WORK TASK: All of the data must be written out verbatim, with pictures excluded.

TASK DATA:

════

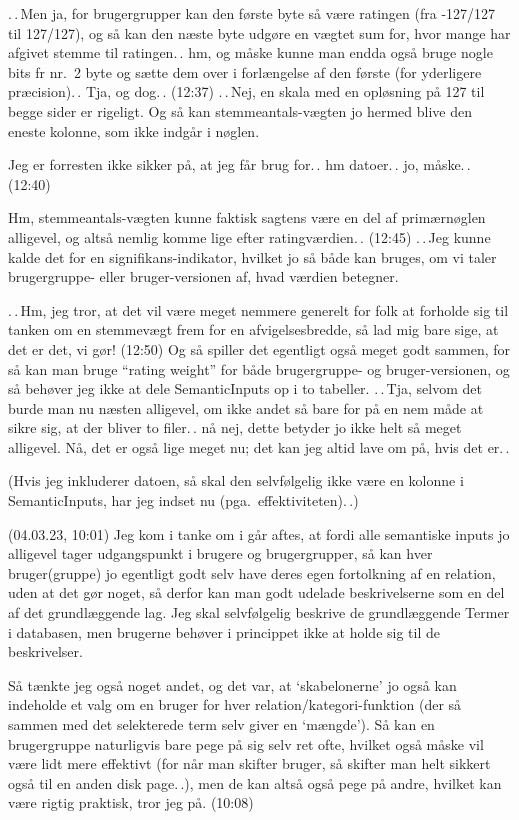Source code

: \documentclass{report}
\begin{document}
.\,.\,Men ja, for brugergrupper kan den første byte så være ratingen (fra -127/127 til 127/127), og så kan den næste byte udgøre en vægtet sum for, hvor mange har afgivet stemme til ratingen.\,. hm, og måske kunne man endda også bruge nogle bits fr nr.\ 2 byte og sætte dem over i forlængelse af den første (for yderligere præcision).\,. Tja, og dog.\,. (12:37) .\,.\,Nej, en skala med en opløsning på 127 til begge sider er rigeligt. Og så kan stemmeantals-vægten jo hermed blive den eneste kolonne, som ikke indgår i nøglen. 

Jeg er forresten ikke sikker på, at jeg får brug for.\,. hm datoer.\,. jo, måske.\,. (12:40)

Hm, stemmeantals-vægten kunne faktisk sagtens være en del af primærnøglen alligevel, og altså nemlig komme lige efter ratingværdien.\,. (12:45) .\,.\,Jeg kunne kalde det for en signifikans-indikator, hvilket jo så både kan bruges, om vi taler brugergruppe- eller bruger-versionen af, hvad værdien betegner. 

.\,.\,Hm, jeg tror, at det vil være meget nemmere generelt for folk at forholde sig til tanken om en stemmevægt frem for en afvigelsesbredde, så lad mig bare sige, at det er det, vi gør! (12:50) Og så spiller det egentligt også meget godt sammen, for så kan man bruge ``rating weight'' for både brugergruppe- og bruger-versionen, og så behøver jeg ikke at dele SemanticInputs op i to tabeller. .\,.\,Tja, selvom det burde man nu næsten alligevel, om ikke andet så bare for på en nem måde at sikre sig, at der bliver to filer.\,. nå nej, dette betyder jo ikke helt så meget alligevel. Nå, det er også lige meget nu; det kan jeg altid lave om på, hvis det er.\,. 

(Hvis jeg inkluderer datoen, så skal den selvfølgelig ikke være en kolonne i SemanticInputs, har jeg indset nu (pga.\ effektiviteten).\,.)

(04.03.23, 10:01) Jeg kom i tanke om i går aftes, at fordi alle semantiske inputs jo alligevel tager udgangspunkt i brugere og brugergrupper, så kan hver bruger(gruppe) jo egentligt godt selv have deres egen fortolkning af en relation, uden at det gør noget, så derfor kan man godt udelade beskrivelserne som en del af det grundlæggende lag. Jeg skal selvfølgelig beskrive de grundlæggende Termer i databasen, men brugerne behøver i princippet ikke at holde sig til de beskrivelser.

Så tænkte jeg også noget andet, og det var, at `skabelonerne' jo også kan indeholde et valg om en bruger for hver relation/kategori-funktion (der så sammen med det selekterede term selv giver en `mængde'). Så kan en brugergruppe naturligvis bare pege på sig selv ret ofte, hvilket også måske vil være lidt mere effektivt (for når man skifter bruger, så skifter man helt sikkert også til en anden disk page.\,.), men de kan altså også pege på andre, hvilket kan være rigtig praktisk, tror jeg på. (10:08) 
\end{document}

════

RESULT OF THE EXERCISE:
Source code

: \documentclass{report}
\begin{document}
.\,.\,Men ja, for brugergrupper kan den første byte så være ratingen (fra -127/127 til 127/127), og så kan den næste byte udgøre en vægtet sum for, hvor mange har afgivet stemme til ratingen.\,. hm, og måske kunne man endda også bruge nogle bits fr nr.\ 2 byte og sætte dem over i forlængelse af den første (for yderligere præcision).\,. Tja, og dog.\,. (12:37) .\,.\,Nej, en skala med en opløsning på 127 til begge sider er rigeligt. Og så kan stemmeantals-vægten jo hermed blive den eneste kolonne, som ikke indgår i nøglen. 

Jeg er forresten ikke sikker på, at jeg får brug for.\,. hm datoer.\,. jo, måske.\,. (12:40)

Hm, stemmeantals-vægten kunne faktisk sagtens være en del af primærnøglen alligevel, og altså nemlig komme lige efter ratingværdien.\,. (12:45) .\,.\,Jeg kunne kalde det for en signifikans-indikator, hvilket jo så både kan bruges, om vi taler brugergruppe- eller bruger-versionen af, hvad værdien betegner. 

.\,.\,Hm, jeg tror, at det vil være meget nemmere generelt for folk at forholde sig til tanken om en stemmevægt frem for en afvigelsesbredde, så lad mig bare sige, at det er det, vi gør! (12:50) Og så spiller det egentligt også meget godt sammen, for så kan man bruge ``rating weight'' for både brugergruppe- og bruger-versionen, og så behøver jeg ikke at dele SemanticInputs op i to tabeller. .\,.\,Tja, selvom det burde man nu næsten alligevel, om ikke andet så bare for på en nem måde at sikre sig, at der bliver to filer.\,. nå nej, dette betyder jo ikke helt så meget alligevel. Nå, det er også lige meget nu; det kan jeg altid lave om på, hvis det er.\,. 

(Hvis jeg inkluderer datoen, så skal den selvfølgelig ikke være en kolonne i SemanticInputs, har jeg indset nu (pga.\ effektiviteten).\,.)

(04.03.23, 10:01) Jeg kom i tanke om i går aftes, at fordi alle semantiske inputs jo alligevel tager udgangspunkt i brugere og brugergrupper, så kan hver bruger(gruppe) jo egentligt godt selv have deres egen fortolkning af en relation, uden at det gør noget, så derfor kan man godt udelade beskrivelserne som en del af det grundlæggende lag. Jeg skal selvfølgelig beskrive de grundlæggende Termer i databasen, men brugerne behøver i princippet ikke at holde sig til de beskrivelser.

Så tænkte jeg også noget andet, og det var, at `skabelonerne' jo også kan indeholde et valg om en bruger for hver relation/kategori-funktion (der så sammen med det selekterede term selv giver en `mængde'). Så kan en brugergruppe naturligvis bare pege på sig selv ret ofte, hvilket også måske vil være lidt mere effektivt (for når man skifter bruger, så skifter man helt sikkert også til en anden disk page.\,.), men de kan altså også pege på andre, hvilket kan være rigtig praktisk, tror jeg på. (10:08) 
\end{document}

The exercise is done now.